■ **Try it**:
Search the data below for the string "example" and copy all lines where it shows up.

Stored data
* * * *
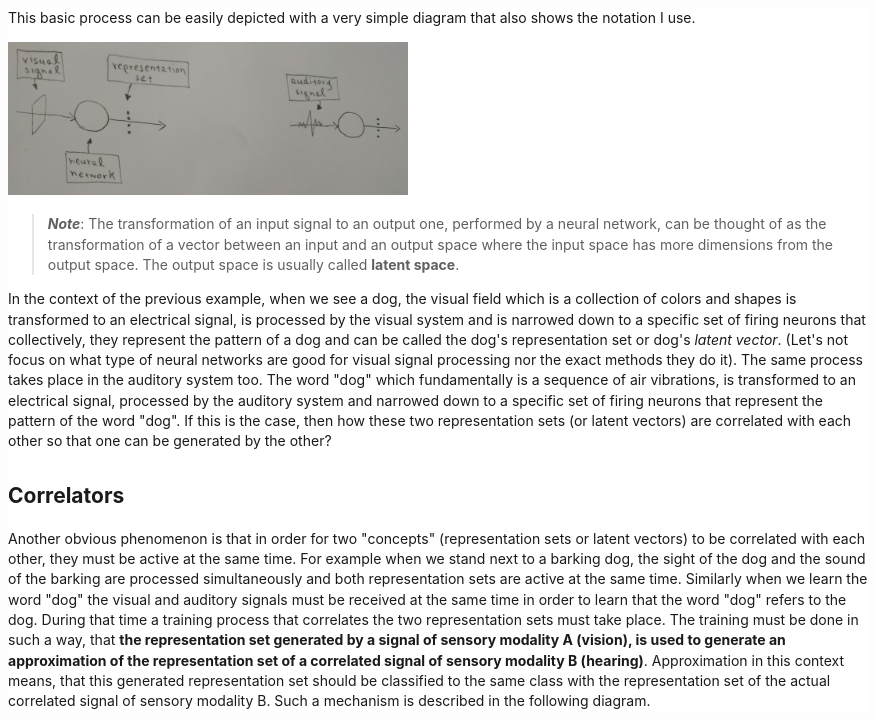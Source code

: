 This basic process can be easily depicted with a very simple diagram that also shows the 
notation I use.  

<img src="/assets/img/sample/ai_notation.PNG" alt="shell_mesh" width="400"/>

> ***Note***: The transformation of an input signal to an output one, performed by a neural network, can be thought 
of as the transformation of a vector between an input and an output space where the input space has more dimensions 
from the output space. The output space is usually called **latent space**. 

In the context of the previous example, when we see a dog, the visual field which is a collection of colors and shapes 
is transformed to an electrical signal, is processed by the visual system and is narrowed down to a specific set of 
firing neurons that collectively, they represent the pattern of a dog and can be called the dog's representation set or dog's _latent vector_. 
(Let's not focus on what type of neural networks are good for visual signal processing nor the exact methods they do it). 
The same process takes place in the auditory system too. The word "dog" which fundamentally is 
a sequence of air vibrations, is transformed to an electrical signal, processed by the auditory system and narrowed down 
to a specific set of firing neurons that represent the pattern of the word "dog". If this is the case, then 
how these two representation sets (or latent vectors) are correlated with each other so that one can be generated by the other?

## Correlators
Another obvious phenomenon is that in order for two "concepts" (representation sets or latent vectors) to be correlated with each other, 
they must be active at the same time. For example when we stand next to a barking dog, the sight of the dog and 
the sound of the barking are processed simultaneously and both representation sets are active at the same time. 
Similarly when we learn the word "dog" the visual and auditory signals must be received at the same time in order to learn 
that the word "dog" refers to the dog.
During that time a training process that correlates the two representation sets 
must take place. The training must be done in such a way, that **the representation set generated by a signal of sensory modality A (vision), 
is used to generate an approximation of the representation set of a correlated signal of 
sensory modality B (hearing)**. Approximation in this context means, that this generated representation set should be 
classified to the same class with the representation set of the actual correlated signal of sensory modality B. 
Such a mechanism is described in the following diagram.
* * * *
■ **Problem solution**:
In the context of the previous example, when we see a dog, the visual field which is a collection of colors and shapes 
they must be active at the same time. For example when we stand next to a barking dog, the sight of the dog and 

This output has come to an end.